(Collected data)
┌────────

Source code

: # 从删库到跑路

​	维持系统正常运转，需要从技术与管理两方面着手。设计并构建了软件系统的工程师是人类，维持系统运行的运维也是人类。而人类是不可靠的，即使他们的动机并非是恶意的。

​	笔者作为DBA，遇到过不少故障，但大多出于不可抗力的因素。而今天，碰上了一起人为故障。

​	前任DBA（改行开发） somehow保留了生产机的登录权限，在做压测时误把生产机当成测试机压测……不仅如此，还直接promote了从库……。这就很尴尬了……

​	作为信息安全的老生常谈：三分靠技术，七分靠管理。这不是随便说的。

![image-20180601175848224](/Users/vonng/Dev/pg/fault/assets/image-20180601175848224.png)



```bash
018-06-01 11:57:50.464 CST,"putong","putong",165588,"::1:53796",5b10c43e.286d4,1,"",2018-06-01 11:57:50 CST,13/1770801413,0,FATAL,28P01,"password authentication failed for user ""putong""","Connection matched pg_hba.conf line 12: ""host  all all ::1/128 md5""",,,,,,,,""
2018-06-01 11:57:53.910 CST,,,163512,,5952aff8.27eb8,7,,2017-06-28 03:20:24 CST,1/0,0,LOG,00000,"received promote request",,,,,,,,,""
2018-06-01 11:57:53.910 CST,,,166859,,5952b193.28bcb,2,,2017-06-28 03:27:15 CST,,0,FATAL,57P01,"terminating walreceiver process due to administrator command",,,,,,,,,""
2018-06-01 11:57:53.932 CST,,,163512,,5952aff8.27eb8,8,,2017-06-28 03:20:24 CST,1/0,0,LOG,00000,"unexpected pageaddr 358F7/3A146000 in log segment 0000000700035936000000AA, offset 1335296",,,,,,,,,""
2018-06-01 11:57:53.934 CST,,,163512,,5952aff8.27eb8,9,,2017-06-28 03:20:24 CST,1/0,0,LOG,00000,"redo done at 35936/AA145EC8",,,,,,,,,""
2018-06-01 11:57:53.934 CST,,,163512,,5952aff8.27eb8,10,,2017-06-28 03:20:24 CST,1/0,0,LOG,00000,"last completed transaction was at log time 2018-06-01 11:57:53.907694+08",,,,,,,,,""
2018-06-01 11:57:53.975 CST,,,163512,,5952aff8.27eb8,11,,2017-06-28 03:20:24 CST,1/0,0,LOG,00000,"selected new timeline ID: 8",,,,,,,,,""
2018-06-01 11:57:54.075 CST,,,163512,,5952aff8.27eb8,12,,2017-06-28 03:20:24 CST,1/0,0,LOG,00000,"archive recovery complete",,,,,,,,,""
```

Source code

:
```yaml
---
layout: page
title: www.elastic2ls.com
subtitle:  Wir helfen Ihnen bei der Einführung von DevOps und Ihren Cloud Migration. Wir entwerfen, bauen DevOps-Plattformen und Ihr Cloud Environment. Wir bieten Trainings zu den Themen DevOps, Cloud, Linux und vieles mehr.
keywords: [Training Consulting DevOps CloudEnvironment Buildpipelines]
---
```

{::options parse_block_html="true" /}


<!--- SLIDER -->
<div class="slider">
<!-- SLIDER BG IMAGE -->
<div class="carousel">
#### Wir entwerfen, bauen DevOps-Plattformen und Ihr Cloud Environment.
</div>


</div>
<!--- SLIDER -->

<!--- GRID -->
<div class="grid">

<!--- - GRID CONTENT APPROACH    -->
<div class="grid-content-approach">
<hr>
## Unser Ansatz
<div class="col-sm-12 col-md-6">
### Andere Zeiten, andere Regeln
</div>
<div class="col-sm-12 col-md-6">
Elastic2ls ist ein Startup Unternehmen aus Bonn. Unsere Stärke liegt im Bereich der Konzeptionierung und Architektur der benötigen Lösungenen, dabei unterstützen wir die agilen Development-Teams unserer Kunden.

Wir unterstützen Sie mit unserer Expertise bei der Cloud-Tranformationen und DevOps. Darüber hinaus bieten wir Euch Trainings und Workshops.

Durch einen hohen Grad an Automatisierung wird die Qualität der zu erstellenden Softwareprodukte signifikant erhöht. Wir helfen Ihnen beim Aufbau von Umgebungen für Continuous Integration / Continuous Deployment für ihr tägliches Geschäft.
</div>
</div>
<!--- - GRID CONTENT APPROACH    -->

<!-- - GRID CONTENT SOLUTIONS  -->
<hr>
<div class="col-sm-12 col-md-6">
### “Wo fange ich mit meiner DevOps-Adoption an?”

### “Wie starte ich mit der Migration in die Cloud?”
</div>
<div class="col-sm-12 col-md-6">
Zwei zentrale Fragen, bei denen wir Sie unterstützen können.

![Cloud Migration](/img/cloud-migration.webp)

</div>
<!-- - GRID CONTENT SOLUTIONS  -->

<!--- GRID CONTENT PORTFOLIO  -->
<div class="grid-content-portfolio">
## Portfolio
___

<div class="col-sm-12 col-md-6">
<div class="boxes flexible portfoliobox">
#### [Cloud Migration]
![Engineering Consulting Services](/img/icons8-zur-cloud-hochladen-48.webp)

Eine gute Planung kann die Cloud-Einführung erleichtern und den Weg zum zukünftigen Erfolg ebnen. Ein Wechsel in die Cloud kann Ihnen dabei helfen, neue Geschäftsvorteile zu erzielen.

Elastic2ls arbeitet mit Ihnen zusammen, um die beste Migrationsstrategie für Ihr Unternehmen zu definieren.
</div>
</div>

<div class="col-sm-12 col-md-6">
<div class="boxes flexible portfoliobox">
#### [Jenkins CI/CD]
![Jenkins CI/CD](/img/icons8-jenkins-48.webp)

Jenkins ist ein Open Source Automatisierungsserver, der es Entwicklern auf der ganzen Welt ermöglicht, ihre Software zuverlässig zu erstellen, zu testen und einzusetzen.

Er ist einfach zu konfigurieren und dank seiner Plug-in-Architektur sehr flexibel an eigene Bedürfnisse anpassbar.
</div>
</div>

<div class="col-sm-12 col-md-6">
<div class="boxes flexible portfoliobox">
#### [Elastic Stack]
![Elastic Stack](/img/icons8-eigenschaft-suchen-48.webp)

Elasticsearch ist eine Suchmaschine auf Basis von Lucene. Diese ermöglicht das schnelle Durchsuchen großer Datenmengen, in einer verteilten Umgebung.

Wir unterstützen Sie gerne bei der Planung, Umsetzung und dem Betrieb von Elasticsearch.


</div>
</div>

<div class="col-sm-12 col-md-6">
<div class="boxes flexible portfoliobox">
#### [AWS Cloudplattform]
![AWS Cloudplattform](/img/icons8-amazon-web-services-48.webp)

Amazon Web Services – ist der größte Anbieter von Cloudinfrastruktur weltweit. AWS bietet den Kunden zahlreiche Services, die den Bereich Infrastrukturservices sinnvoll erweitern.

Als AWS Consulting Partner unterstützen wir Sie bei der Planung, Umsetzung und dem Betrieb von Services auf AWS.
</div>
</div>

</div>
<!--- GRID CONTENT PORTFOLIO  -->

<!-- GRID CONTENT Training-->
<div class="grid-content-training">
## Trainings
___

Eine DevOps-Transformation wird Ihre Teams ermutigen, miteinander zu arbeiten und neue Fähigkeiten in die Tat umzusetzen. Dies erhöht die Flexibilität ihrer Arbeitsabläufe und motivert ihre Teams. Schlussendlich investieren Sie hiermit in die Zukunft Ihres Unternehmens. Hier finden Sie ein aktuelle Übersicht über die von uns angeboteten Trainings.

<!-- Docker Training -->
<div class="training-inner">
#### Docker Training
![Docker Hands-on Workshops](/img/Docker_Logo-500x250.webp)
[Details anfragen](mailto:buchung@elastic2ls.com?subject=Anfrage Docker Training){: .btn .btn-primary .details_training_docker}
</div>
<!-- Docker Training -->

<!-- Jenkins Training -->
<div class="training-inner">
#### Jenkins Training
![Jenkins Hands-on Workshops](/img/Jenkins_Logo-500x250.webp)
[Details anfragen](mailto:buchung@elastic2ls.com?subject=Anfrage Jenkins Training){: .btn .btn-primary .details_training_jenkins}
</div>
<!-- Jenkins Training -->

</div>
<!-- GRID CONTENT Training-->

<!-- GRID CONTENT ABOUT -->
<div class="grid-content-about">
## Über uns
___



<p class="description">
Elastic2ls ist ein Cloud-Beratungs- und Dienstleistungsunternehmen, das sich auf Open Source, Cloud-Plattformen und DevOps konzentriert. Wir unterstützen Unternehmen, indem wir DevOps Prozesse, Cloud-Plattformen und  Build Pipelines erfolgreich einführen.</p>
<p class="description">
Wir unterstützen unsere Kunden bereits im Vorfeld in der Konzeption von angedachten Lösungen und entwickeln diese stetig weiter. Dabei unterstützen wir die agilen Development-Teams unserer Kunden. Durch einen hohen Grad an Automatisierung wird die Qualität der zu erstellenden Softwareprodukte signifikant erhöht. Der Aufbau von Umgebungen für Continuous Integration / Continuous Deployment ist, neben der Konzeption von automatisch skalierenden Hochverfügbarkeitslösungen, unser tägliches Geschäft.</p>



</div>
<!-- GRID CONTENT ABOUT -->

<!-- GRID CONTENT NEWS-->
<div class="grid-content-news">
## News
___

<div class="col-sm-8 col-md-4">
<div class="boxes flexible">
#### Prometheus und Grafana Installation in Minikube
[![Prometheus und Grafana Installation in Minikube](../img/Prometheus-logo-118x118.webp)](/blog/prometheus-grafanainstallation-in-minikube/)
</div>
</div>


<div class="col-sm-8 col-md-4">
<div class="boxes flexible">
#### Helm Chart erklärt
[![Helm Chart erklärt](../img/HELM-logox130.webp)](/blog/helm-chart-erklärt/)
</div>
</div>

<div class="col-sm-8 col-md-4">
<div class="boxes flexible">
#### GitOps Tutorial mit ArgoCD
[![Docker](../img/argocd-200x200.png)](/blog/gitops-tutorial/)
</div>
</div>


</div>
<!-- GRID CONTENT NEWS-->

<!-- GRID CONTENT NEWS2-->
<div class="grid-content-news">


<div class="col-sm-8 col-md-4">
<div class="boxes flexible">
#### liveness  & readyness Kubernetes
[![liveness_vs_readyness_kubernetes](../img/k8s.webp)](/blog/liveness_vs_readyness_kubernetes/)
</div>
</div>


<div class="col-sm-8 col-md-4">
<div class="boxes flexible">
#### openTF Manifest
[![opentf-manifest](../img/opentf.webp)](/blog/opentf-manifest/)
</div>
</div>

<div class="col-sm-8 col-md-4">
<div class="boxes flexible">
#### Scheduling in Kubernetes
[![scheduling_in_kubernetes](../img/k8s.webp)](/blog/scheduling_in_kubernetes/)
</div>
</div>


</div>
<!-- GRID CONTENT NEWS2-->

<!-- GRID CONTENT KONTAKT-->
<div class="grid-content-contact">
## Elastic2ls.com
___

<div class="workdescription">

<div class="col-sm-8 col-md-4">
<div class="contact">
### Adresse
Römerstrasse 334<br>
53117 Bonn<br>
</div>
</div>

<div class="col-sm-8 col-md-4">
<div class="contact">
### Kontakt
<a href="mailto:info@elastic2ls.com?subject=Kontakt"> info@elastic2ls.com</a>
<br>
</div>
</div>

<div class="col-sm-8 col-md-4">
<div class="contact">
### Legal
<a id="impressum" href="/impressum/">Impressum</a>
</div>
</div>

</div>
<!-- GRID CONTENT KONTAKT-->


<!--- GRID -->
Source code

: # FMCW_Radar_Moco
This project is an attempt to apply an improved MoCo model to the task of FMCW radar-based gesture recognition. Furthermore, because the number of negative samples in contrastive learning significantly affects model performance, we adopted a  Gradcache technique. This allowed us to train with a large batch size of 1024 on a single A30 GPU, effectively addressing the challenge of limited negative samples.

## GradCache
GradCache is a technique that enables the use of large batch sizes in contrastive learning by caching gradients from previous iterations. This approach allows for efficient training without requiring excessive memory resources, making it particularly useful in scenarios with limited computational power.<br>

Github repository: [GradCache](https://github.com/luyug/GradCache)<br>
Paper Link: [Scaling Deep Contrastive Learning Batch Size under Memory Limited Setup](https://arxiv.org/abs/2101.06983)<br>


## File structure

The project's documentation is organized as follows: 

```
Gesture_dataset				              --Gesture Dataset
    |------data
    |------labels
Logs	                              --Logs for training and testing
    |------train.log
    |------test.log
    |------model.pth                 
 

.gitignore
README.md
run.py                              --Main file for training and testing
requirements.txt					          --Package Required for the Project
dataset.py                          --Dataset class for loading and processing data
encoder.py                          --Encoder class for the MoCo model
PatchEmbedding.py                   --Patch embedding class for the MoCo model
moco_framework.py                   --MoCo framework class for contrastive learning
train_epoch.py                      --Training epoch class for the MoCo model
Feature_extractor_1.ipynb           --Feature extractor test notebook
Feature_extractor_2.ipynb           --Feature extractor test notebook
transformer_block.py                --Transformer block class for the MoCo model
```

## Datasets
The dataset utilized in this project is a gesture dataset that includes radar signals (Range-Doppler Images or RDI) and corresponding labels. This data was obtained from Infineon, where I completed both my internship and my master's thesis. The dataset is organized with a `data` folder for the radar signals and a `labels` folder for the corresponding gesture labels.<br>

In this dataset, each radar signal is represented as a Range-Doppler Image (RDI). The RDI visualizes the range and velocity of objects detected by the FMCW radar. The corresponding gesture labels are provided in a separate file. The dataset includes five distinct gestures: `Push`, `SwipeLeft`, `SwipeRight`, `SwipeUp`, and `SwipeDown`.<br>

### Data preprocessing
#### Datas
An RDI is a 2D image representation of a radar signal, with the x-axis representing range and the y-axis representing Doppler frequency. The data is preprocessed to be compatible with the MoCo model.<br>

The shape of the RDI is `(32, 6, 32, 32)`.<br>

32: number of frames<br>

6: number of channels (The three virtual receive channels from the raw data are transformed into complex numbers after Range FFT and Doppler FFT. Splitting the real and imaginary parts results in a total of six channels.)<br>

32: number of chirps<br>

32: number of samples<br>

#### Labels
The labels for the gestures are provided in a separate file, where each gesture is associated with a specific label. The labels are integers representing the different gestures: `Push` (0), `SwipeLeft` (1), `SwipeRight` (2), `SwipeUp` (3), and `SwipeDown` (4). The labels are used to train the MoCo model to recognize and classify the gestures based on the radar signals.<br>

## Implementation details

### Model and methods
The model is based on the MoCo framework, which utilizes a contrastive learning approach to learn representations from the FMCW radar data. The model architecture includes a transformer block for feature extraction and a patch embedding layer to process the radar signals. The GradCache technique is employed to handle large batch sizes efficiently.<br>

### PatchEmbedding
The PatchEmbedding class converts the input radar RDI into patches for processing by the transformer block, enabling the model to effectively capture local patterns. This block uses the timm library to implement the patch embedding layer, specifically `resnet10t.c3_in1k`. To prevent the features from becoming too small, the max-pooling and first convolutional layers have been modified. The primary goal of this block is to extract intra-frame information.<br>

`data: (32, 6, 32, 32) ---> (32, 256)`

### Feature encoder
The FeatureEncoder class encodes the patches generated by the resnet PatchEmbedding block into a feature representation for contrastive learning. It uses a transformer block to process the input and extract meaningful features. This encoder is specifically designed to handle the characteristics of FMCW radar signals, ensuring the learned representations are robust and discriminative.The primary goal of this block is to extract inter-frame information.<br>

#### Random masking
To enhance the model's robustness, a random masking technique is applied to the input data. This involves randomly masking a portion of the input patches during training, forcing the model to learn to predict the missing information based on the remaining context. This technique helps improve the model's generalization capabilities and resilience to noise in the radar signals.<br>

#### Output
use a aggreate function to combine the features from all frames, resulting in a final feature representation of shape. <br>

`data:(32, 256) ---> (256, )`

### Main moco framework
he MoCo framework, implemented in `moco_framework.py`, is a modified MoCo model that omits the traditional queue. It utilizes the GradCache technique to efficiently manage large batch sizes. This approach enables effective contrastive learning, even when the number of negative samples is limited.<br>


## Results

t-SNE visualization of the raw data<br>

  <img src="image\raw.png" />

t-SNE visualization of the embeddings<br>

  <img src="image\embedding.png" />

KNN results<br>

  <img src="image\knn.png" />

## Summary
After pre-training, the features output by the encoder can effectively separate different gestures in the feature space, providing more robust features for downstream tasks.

└────────

### Problem statement
If a line in the records contains the word "Helm", copy it out.

### Exercise response
#### Helm Chart erklärt
[![Helm Chart erklärt](../img/HELM-logox130.webp)](/blog/helm-chart-erklärt/)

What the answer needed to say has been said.